Why in the world does anyone outside of Britain care? This sort of thing belongs on Entertainment Tonight, not any legitimate news channel. One shouldn’t wake up wondering what in the world is going on in Alabama, and hear a reporter breaking down the newlyweds’ first kiss. There are Americans hurting here, that’s a story we should care about. Moreover, have we completely lost sight of the devastation in Japan? People are still trying to pick up the pieces over there too. So where is that story?

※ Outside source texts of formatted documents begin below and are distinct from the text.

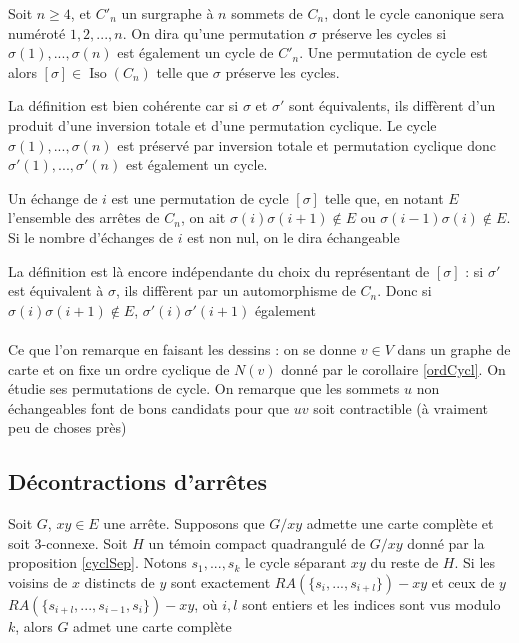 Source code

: \documentclass{scrartcl}
\begin{document}
\begin{flushleft}
\begin{def*}
    Soit $n \geq 4$, et $C'_n$ un surgraphe à $n$ sommets de $C_n$, dont le cycle canonique sera numéroté $1, 2, ..., n$.
    On dira qu'une permutation $\sigma$ préserve les cycles si $\sigma(1), ..., \sigma(n)$ est également un cycle de $C'_n$.
    Une permutation de cycle est alors $[\sigma] \in \operatorname*{Iso}(C_n)$ telle que $\sigma$ préserve les cycles.
\end{def*}

La définition est bien cohérente car si $\sigma$ et $\sigma'$ sont équivalents, ils diffèrent d'un produit d'une inversion totale
et d'une permutation cyclique. Le cycle $\sigma(1), ..., \sigma(n)$ est préservé par inversion totale et permutation cyclique donc
$\sigma'(1), ..., \sigma'(n)$ est également un cycle.

\begin{def*}[Echange]
    Un échange de $i$ est une permutation de cycle $[\sigma]$ telle que, en notant $E$ l'ensemble des arrêtes de $C_n$,
    on ait $\sigma(i)\sigma(i+1) \notin E$ ou $\sigma(i-1)\sigma(i) \notin E$. Si le nombre d'échanges de $i$ est non nul,
    on le dira échangeable
\end{def*}

La définition est là encore indépendante du choix du représentant de $[\sigma]$ : si $\sigma'$ est équivalent à $\sigma$,
ils diffèrent par un automorphisme de $C_n$. Donc si $\sigma(i)\sigma(i+1) \notin E$, $\sigma'(i)\sigma'(i+1)$ également
\\~\\
Ce que l'on remarque en faisant les dessins : on se donne $v \in V$ dans un graphe de carte et on fixe un ordre
cyclique de $N(v)$ donné par le corollaire \ref{ordCycl}. On étudie ses permutations de cycle. On remarque que les sommets
$u$ non échangeables font de bons candidats pour que $uv$ soit contractible (à vraiment peu de choses près)


\subsection{Décontractions d'arrêtes}

\begin{prop}\label{ezDecontr}
    Soit $G$, $xy \in E$ une arrête. Supposons que $G / xy$ admette une carte complète et soit $3$-connexe. Soit $H$ un témoin compact
    quadrangulé de $G / xy$ donné par la proposition \ref{cyclSep}. Notons $s_1, ..., s_k$ le cycle séparant $xy$ du reste de $H$.
    Si les voisins de $x$ distincts de $y$ sont exactement $RA(\{s_i, ..., s_{i+l}\}) - xy$ et ceux de $y$
    $RA(\{s_{i+l}, ..., s_{i-1}, s_i\}) - xy$,
    où $i, l$ sont entiers et les indices sont vus modulo $k$, alors $G$ admet une carte complète
\end{prop}


\end{flushleft}
\end{document}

It was made abundantly clear back in the late 1700s that the United States does not, and ought not, care about the British royal family. We told King George to shove it back then. Why do we care about their wedding now?

I could understand it being a big deal in Britain, at least from a cultural standpoint, but why do glitz, glam and extreme showings of extravagance, like a multi-million dollar wedding, get priority coverage over the real life suffering of fellow citizens?

Pop culture has always enjoyed the spotlight, because for some it is an escape from the overwhelming reality. Nonetheless, this has gone on for too long and has traveled too far. When Britain’s pop culture is spilling over into the United States, we’re really grasping at straws for entertainment.  

It is actually quite shocking that this is entertainment to begin with, but, nonetheless, it’s entertainment. While it’s incredibly painful to call this news, as it is in the form of human interest, it is certainly not headline, take- precedence-over-American-causality news.  

Entertainment and pop culture spillovers have distracted us, rather than soothed, from the truths and pressing matters of reality. At least there are some who can hold their heads high in regards to the natural disaster. The state, local and federal governments have made sure to address this matter promptly, unlike our past fumblings with Hurricane Katrina. At least the citizens of Alabama feel as if they are being paid attention they deserve from the government.  

If only the rest of their fellow citizens would get on board. However, if the news media continue to bow down to drivel like this and parade it on the front pages, you can bet we’ll continue to forget those in agony.